@sn0w but distro is just a set of repositories... if you make a multi-distro package manager, what you're actually making is a distro
@sn0w there's so much wrong in that thread I don't even know where to start...
i mean it basically solves what appimage/snap/flatpak are trying to do, but in better, optionally customizable, without ignoring the system packages, and updatable
@sn0w ok, so literally like aur, just build scripts, automating the process of building from source on end user's machine?
Well, let's look at a random pkgbuild
https://aur.archlinux.org/cgit/aur.git/tree/PKGBUILD?h=timeshift
- dependencies - the exact names of packages listed there are distro-specific
- post-install hook - if you look inside that script, it assumes systemd
- prepare - patches the makefile, possibly in distro-specific / gcc-version-specific way though maybe not in this case
- package - puts glue-files in distro-specific paths
So you'd need to have a separate one for every distro-family at least.
@sn0w maybe a better idea would be to have a set of separate AURs, one for every distro, with a common search website or sth.
@wolf480pl @sn0w makedeb on #Debian has attempted to be a bridge similar to this.
https://makedeb.hunterwittenborn.com/ https://mpr.hunterwittenborn.com/
- replies
- 0
- announces
- 0
- likes
- 0
> do you really think it would be a bad thing to have an AUR everyone can use?
It's called pkgsrc.
@sn0w @lanodan @wolf480pl Having a reasonably high entry bar sounds like a good thing for this kind of project. The AUR is a horrible mess, and I still remember a package casually running rm -rf /usr. Imagine how often something would be done wrong if every idiot could contribute.
Additionally, version control is generally a good thing. If something happens to break, you can revert to a known-working version. If it has something like git branches, you can leverage this to also work with multiple release channels.

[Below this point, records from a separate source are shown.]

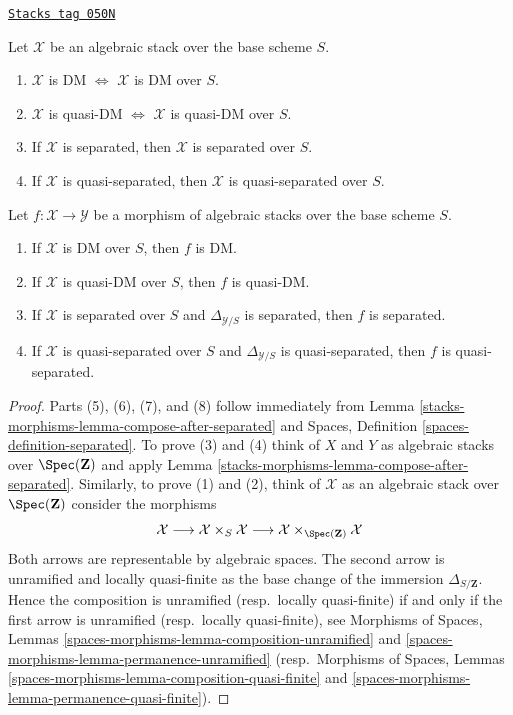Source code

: \begin{lemma}
\label{stacks-morphisms-lemma-separated-implies-morphism-separated}
\href{https://stacks.math.columbia.edu/tag/050N}{\texttt{Stacks tag 050N}}

Let $\mathcal{X}$ be an algebraic stack over the base scheme $S$.
\begin{enumerate}
\item
$\mathcal{X}$ is DM $\Leftrightarrow$
$\mathcal{X}$ is DM over $S$.
\item
$\mathcal{X}$ is quasi-DM $\Leftrightarrow$
$\mathcal{X}$ is quasi-DM over $S$.
\item If $\mathcal{X}$ is separated, then
$\mathcal{X}$ is separated over $S$.
\item If $\mathcal{X}$ is quasi-separated, then
$\mathcal{X}$ is quasi-separated over $S$.
\end{enumerate}
Let $f : \mathcal{X} \to \mathcal{Y}$ be a morphism of algebraic stacks
over the base scheme $S$.
\begin{enumerate}
\item[(5)] If $\mathcal{X}$ is DM over $S$, then $f$ is DM.
\item[(6)] If $\mathcal{X}$ is quasi-DM over $S$, then $f$ is quasi-DM.
\item[(7)] If $\mathcal{X}$ is separated over $S$ and
$\Delta_{\mathcal{Y}/S}$ is separated, then $f$ is separated.
\item[(8)] If $\mathcal{X}$ is quasi-separated over $S$ and
$\Delta_{\mathcal{Y}/S}$ is quasi-separated, then $f$ is quasi-separated.
\end{enumerate}
\end{lemma}

\begin{proof}
Parts (5), (6), (7), and (8) follow immediately from
Lemma \ref{stacks-morphisms-lemma-compose-after-separated}
and
Spaces, Definition \ref{spaces-definition-separated}.
To prove (3) and (4) think of $X$ and $Y$ as algebraic stacks over
$\Spec(\mathbf{Z})$ and apply
Lemma \ref{stacks-morphisms-lemma-compose-after-separated}.
Similarly, to prove (1) and (2), think of $\mathcal{X}$ as an algebraic
stack over $\Spec(\mathbf{Z})$ consider the
morphisms
$$
\mathcal{X} \longrightarrow
\mathcal{X} \times_S \mathcal{X} \longrightarrow
\mathcal{X} \times_{\Spec(\mathbf{Z})} \mathcal{X}
$$
Both arrows are representable by algebraic spaces.
The second arrow is unramified and locally quasi-finite as the base change of
the immersion $\Delta_{S/\mathbf{Z}}$. Hence the composition is
unramified (resp.\ locally quasi-finite) if and only if the first arrow
is unramified (resp.\ locally quasi-finite), see
Morphisms of Spaces,
Lemmas \ref{spaces-morphisms-lemma-composition-unramified} and
\ref{spaces-morphisms-lemma-permanence-unramified}
(resp.\ Morphisms of Spaces,
Lemmas \ref{spaces-morphisms-lemma-composition-quasi-finite} and
\ref{spaces-morphisms-lemma-permanence-quasi-finite}).
\end{proof}

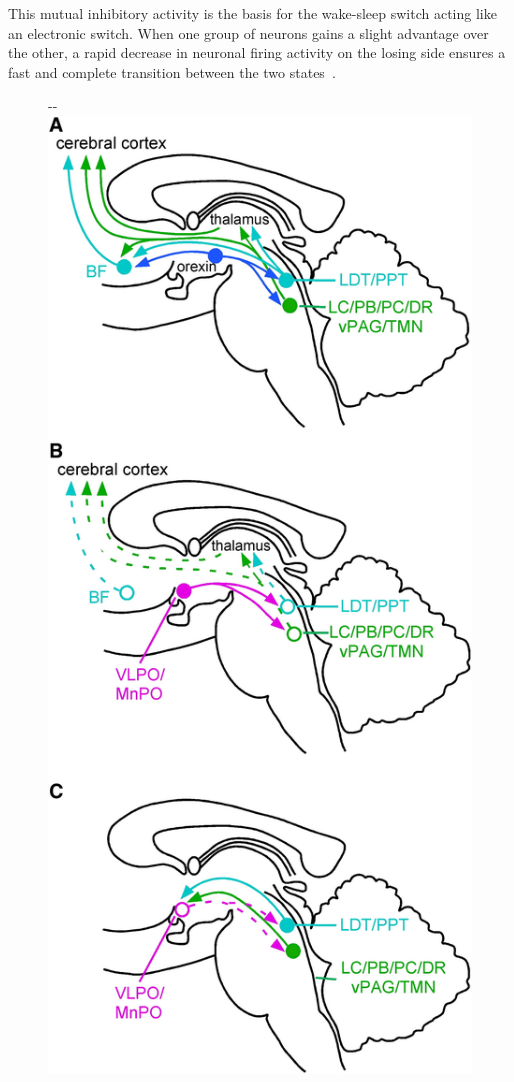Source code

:            This mutual inhibitory activity is the basis for the wake-sleep switch acting like an electronic switch.
            When one group of neurons gains a slight advantage over the other, a rapid decrease in neuronal firing activity on the losing side ensures a fast and complete transition between the two states~\cite{Saper2010, Schneider2017}.
            
            \begin{figure}
                \begin{adjustwidth*}{}{-\marginparwidth-\marginparsep}
                \centering
                \includegraphics[height=0.775\textheight]{figures/clinical-background/SleepStateSwitching/Figure1.png}

\end{adjustwidth*}
\end{figure}
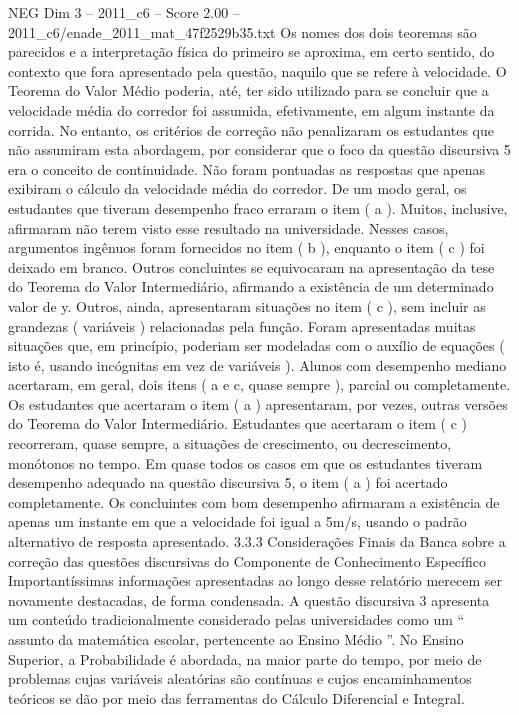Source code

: \begin{textsample}{NEG Dim 3 – 2011\_c6 – Score 2.00 – 2011\_c6/enade\_2011\_mat\_47f2529b35.txt}
Os nomes dos dois teoremas são parecidos e a interpretação física do primeiro se aproxima, em certo sentido, do contexto que fora apresentado pela questão, naquilo que se refere à velocidade.
O Teorema do Valor Médio poderia, até, ter sido utilizado para se concluir que a velocidade média do corredor foi assumida, efetivamente, em algum instante da corrida.
No entanto, os critérios de correção não penalizaram os estudantes que não assumiram esta abordagem, por considerar que o foco da questão discursiva 5 era o conceito de continuidade.
Não foram pontuadas as respostas que apenas exibiram o cálculo da velocidade média do corredor.
De um modo geral, os estudantes que tiveram desempenho fraco erraram o item ( a ).
Muitos, inclusive, afirmaram não terem visto esse resultado na universidade.
Nesses casos, argumentos ingênuos foram fornecidos no item ( b ), enquanto o item ( c ) foi deixado em branco.
Outros concluintes se equivocaram na apresentação da tese do Teorema do Valor Intermediário, afirmando a existência de um determinado valor de y.
Outros, ainda, apresentaram situações no item ( c ), sem incluir as grandezas ( variáveis ) relacionadas pela função.
Foram apresentadas muitas situações que, em princípio, poderiam ser modeladas com o auxílio de equações ( isto é, usando incógnitas em vez de variáveis ).
Alunos com desempenho mediano acertaram, em geral, dois itens ( a e c, quase sempre ), parcial ou completamente.
Os estudantes que acertaram o item ( a ) apresentaram, por vezes, outras versões do Teorema do Valor Intermediário.
Estudantes que acertaram o item ( c ) recorreram, quase sempre, a situações de crescimento, ou decrescimento, monótonos no tempo.
Em quase todos os casos em que os estudantes tiveram desempenho adequado na questão discursiva 5, o item ( a ) foi acertado completamente.
Os concluintes com bom desempenho afirmaram a existência de apenas um instante em que a velocidade foi igual a 5m/s, usando o padrão alternativo de resposta apresentado. 3.3.3 Considerações Finais da Banca sobre a correção das questões discursivas do Componente de Conhecimento Específico Importantíssimas informações apresentadas ao longo desse relatório merecem ser novamente destacadas, de forma condensada.
A questão discursiva 3 apresenta um conteúdo tradicionalmente considerado pelas universidades como um “ assunto da matemática escolar, pertencente ao Ensino Médio ”.
No Ensino Superior, a Probabilidade é abordada, na maior parte do tempo, por meio de problemas cujas variáveis aleatórias são contínuas e cujos encaminhamentos teóricos se dão por meio das ferramentas do Cálculo Diferencial e Integral.

\end{textsample}
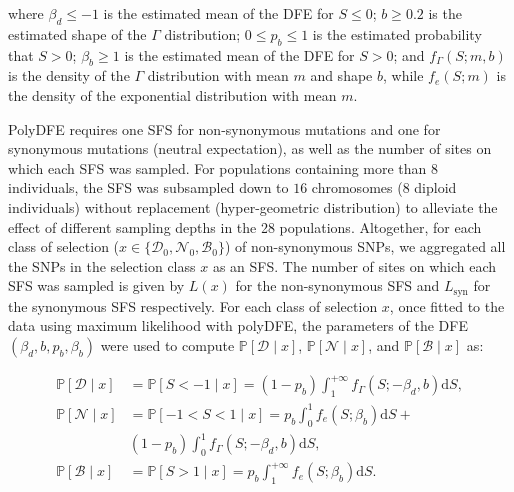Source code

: \documentclass[9pt,twocolumn,twoside,lineno]{pnas-new}
\newcommand{\der}{\text{d}}
\newcommand{\proba}{\mathbb{P}}
\newcommand{\SphyDel}{\mathcal{D}_0}
\newcommand{\SphyNeu}{\mathcal{N}_0}
\newcommand{\SphyBen}{\mathcal{B}_0}
\newcommand{\Sphyclass}{x}
\newcommand{\given}{\mid}
\newcommand{\Spop}{S}
\newcommand{\SpopDel}{\mathcal{D}}
\newcommand{\SpopNeu}{\mathcal{N}}
\newcommand{\SpopBen}{\mathcal{B}}
\newcommand{\AdvMean}{\beta_b}
\newcommand{\DelMean}{\beta_d}
\begin{document}
{       where $\DelMean \leq -1 $ is the estimated mean of the DFE for $\Spop \leq 0$;
       $b \geq 0.2$ is the estimated shape of the $\Gamma$ distribution;
       $0 \leq p_b \leq 1$ is the estimated probability that $\Spop > 0$;
       $\AdvMean \geq 1$ is the estimated mean of the DFE for $\Spop > 0$;
       and $f_{\Gamma}(\Spop; m, b)$ is the density of the $\Gamma$ distribution with mean $m$ and shape $b$, while $f_{e}(\Spop; m)$ is the density of the exponential distribution with mean $m$.

       PolyDFE requires one SFS for non-synonymous mutations and one for synonymous mutations (neutral expectation), as well as the number of sites on which each SFS was sampled.
       For populations containing more than $8$ individuals, the SFS was subsampled down to $16$ chromosomes ($8$ diploid individuals) without replacement (hyper-geometric distribution) to alleviate the effect of different sampling depths in the 28 populations.
       Altogether, for each class of selection ($\Sphyclass \in \{\SphyDel, \SphyNeu, \SphyBen \}$) of non-synonymous SNPs, we aggregated all the SNPs in the selection class $\Sphyclass$ as an SFS.
       The number of sites on which each SFS was sampled is given by $L(\Sphyclass)$ for the non-synonymous SFS and $L_{\text{syn}}$ for the synonymous SFS respectively.
       For each class of selection $\Sphyclass$, once fitted to the data using maximum likelihood with polyDFE, the parameters of the DFE $\left( \DelMean , b, p_b, \AdvMean \right)$ were used to compute $\proba [ \SpopDel \given  \Sphyclass] $, $\proba [ \SpopNeu \given \Sphyclass]$, and $\proba [ \SpopBen \given \Sphyclass]$ as:

       \begin{align}
              \proba [ \SpopDel \given  \Sphyclass] &= \proba [ \Spop < -1 \given \Sphyclass ] = \left( 1 - p_b \right) \int_{1}^{+\infty} f_{\Gamma}(\Spop; -\DelMean, b) \der \Spop, \label{eq:polyProbaDel} \\
              \proba [ \SpopNeu \given \Sphyclass] &= \proba [ -1 < \Spop < 1 \given \Sphyclass ] = p_b \int_{0}^{1} f_{e}(\Spop; \AdvMean) \der \Spop + \\ \nonumber &\left( 1 - p_b \right) \int_{0}^{1} f_{\Gamma}(\Spop; -\DelMean, b) \der \Spop, \\
              \proba [ \SpopBen \given \Sphyclass] &= \proba [ \Spop > 1 \given \Sphyclass] = p_b \int_{1}^{+\infty} f_{e}(\Spop; \AdvMean) \der \Spop. \label{eq:polyProbaAdv}
       \end{align}

}
\end{document}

And mailing lists are a great tool for discussion, too. It’s free (as in freedom), and highly accessible. Additionally, not being owned by a big corpo gives it a better guarantee to stay open, and to have the history in a highly portable format.
it has the same security requirements as downloading and running some random exe on windows: the user needs to think before hitting enter and trust the source, which isn't really a bad thing imo given that this is a package manager exclusively for end-user non-system stuff, ideally as decentral as possible with a self-hosted repo for every software vendor/author
if sublime text decides to steal my .ssh folder that's on me for trusting them to not do shady stuff, and it doesn't matter if it got installed through a package, tar.gz, curl | bash, or whatever
@sn0w @wolf480pl @lanodan If it has no security whatsoever, I don’t think this has any value. I don’t want GNU+Linux to be just as bad as Windows.
As for software were I have a lack of trust… it just makes me wish things like actual video game consoles (ie. NES; not some PC-incompatible) would still exists.
I currently just stash them in a chroot or with at least run them as a different user.